Exercise goal:
Look through the data below and return each line where "POSTFIX" appears.

Recorded information:
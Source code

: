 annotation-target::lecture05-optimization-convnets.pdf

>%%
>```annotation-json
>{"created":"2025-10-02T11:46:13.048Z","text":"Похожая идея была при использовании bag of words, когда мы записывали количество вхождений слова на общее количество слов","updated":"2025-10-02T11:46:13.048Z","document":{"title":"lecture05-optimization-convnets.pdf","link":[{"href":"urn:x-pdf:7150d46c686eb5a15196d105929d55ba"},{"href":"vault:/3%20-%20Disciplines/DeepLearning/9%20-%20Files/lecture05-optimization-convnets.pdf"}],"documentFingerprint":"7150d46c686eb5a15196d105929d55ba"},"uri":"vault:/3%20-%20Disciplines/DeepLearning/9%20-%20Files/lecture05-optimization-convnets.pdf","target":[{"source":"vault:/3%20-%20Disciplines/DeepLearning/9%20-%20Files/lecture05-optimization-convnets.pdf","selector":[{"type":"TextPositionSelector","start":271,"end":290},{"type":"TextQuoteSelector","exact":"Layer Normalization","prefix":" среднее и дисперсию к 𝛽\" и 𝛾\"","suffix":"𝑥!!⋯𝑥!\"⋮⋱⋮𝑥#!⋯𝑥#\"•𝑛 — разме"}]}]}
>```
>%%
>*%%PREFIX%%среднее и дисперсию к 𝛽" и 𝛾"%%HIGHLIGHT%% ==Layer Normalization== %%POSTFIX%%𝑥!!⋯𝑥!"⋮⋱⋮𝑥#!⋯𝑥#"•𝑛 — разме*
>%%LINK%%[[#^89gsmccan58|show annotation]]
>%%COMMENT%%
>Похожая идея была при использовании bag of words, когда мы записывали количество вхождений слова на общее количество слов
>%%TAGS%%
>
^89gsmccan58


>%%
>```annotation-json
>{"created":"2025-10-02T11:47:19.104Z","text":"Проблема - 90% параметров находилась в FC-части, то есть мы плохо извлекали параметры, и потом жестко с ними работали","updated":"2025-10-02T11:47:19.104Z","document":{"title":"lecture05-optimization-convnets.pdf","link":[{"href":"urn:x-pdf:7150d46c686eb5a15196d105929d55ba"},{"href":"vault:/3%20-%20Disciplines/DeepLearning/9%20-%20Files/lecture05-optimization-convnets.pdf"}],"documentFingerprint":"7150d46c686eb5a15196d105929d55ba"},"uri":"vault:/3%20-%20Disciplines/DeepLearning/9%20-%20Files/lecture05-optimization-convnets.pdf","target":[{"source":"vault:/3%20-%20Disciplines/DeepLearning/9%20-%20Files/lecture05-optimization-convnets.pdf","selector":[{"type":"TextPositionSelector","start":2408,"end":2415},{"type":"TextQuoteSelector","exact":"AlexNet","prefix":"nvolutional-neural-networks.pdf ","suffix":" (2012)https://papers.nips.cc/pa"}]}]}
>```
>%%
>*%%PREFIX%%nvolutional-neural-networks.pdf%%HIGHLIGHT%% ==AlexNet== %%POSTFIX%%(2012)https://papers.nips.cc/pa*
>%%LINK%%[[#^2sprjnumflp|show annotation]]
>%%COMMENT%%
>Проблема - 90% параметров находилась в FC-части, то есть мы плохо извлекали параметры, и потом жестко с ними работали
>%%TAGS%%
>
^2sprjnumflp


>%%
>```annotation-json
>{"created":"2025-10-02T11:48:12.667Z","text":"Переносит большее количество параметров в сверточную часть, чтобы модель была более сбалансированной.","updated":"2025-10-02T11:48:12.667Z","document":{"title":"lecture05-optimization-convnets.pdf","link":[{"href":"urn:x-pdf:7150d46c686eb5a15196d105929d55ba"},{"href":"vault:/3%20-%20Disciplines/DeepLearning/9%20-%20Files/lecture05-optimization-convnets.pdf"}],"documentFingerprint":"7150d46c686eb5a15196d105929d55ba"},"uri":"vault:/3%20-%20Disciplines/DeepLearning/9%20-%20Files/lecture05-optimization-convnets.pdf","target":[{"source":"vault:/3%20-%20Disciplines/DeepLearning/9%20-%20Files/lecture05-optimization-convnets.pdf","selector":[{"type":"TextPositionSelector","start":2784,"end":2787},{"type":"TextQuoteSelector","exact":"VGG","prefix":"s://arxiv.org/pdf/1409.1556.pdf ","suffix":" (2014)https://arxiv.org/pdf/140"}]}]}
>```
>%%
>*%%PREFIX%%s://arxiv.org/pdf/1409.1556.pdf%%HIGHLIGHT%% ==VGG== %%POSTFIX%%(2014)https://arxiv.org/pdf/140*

Exercise answer:
>*%%PREFIX%%среднее и дисперсию к 𝛽" и 𝛾"%%HIGHLIGHT%% ==Layer Normalization== %%POSTFIX%%𝑥!!⋯𝑥!"⋮⋱⋮𝑥#!⋯𝑥#"•𝑛 — разме*
>*%%PREFIX%%nvolutional-neural-networks.pdf%%HIGHLIGHT%% ==AlexNet== %%POSTFIX%%(2012)https://papers.nips.cc/pa*
>*%%PREFIX%%s://arxiv.org/pdf/1409.1556.pdf%%HIGHLIGHT%% ==VGG== %%POSTFIX%%(2014)https://arxiv.org/pdf/140*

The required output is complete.